VMware Cloud Community
derikp
Contributor
Contributor

ESXI Cluster dead in the water?

We have a 5 host ESXI cluster using Vsan and Vcenter 6. Each host is hyper converged and has all SSD's. 2 cache drvies, and data drives for each cache drive.To make a long story short our power went out in our second data center. We were not able to do anything, but shut the VM's down so no writes happen to them. Unfortunately we could not put the hosts in maintenance mode, nor did we get the hosts shut down. The issue now is upon power restoration the servers started back up on their own, but all seems to be lost. The cache drives are showing normal, degraded state on each ESXI host, and I cant find what exactly that means anywhere or if this is even part of the issue. We did notice some of the drives LED lights were not on and not fully initialized so we popped the drives out 1 at a time, and let it sit overnight to see if everything rebuilt. Well this morning nothing has happened and it looks like the disks aren't doing much... We have a support ticket in with VMware, but thought i would post here as well.
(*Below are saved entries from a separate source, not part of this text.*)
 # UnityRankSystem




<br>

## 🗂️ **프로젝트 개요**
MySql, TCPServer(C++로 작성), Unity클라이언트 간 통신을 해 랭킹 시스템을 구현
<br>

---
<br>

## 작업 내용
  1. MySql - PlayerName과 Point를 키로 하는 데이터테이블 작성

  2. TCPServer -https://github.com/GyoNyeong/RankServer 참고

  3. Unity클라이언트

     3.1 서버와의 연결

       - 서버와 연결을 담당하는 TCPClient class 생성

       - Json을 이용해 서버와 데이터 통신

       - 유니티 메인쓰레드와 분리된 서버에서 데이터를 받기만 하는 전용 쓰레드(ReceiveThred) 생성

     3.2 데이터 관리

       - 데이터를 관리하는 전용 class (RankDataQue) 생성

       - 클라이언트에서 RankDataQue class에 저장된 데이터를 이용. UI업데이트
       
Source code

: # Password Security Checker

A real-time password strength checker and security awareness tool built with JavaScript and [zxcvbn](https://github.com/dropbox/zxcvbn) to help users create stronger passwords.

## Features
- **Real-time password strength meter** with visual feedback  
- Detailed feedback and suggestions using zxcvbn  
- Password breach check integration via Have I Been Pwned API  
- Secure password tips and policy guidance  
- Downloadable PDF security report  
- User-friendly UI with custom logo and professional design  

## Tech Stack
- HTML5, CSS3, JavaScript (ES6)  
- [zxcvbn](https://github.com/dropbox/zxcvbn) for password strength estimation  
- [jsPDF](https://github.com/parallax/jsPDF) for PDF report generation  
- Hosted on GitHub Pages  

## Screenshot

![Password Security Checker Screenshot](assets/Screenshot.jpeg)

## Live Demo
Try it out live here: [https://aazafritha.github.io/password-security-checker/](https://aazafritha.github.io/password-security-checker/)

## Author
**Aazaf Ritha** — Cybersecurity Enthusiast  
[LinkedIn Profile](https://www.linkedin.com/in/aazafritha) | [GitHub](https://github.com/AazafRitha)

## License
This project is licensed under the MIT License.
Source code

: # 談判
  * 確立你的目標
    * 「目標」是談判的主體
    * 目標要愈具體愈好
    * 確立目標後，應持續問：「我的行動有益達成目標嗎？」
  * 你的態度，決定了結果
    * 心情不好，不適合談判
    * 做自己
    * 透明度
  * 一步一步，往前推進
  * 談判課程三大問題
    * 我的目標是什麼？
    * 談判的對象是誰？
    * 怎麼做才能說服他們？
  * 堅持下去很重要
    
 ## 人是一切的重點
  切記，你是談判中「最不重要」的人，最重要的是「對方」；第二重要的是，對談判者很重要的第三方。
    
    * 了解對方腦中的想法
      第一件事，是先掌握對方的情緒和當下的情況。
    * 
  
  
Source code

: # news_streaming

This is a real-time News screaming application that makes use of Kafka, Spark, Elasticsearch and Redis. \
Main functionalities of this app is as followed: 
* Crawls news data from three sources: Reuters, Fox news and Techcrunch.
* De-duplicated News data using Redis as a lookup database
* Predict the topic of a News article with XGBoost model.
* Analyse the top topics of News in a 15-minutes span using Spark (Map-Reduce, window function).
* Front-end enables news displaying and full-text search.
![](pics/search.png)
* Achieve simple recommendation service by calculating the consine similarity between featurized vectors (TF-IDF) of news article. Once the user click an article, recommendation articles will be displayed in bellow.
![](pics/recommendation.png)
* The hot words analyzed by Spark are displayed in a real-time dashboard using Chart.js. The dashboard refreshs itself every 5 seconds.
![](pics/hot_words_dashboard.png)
If anybody has any ideas how we can get up and running again that would be amazing.

Update: 03-02-2017 4:46pm. We ended up getting a hold of support and they had to increase the HEAP size in LSOM and then the hurry up and wait game we are finally back up and running.

Tags (4)
0 Kudos
3 Replies
MBrownWFP
Enthusiast
Enthusiast

What is the status of the physical disks and disk groups when viewed in cluster > Manage > Settings > Virtual SAN Disk Management?

What is the VSAN Health service reporting? (cluster > Monitor > Virtual SAN > Health)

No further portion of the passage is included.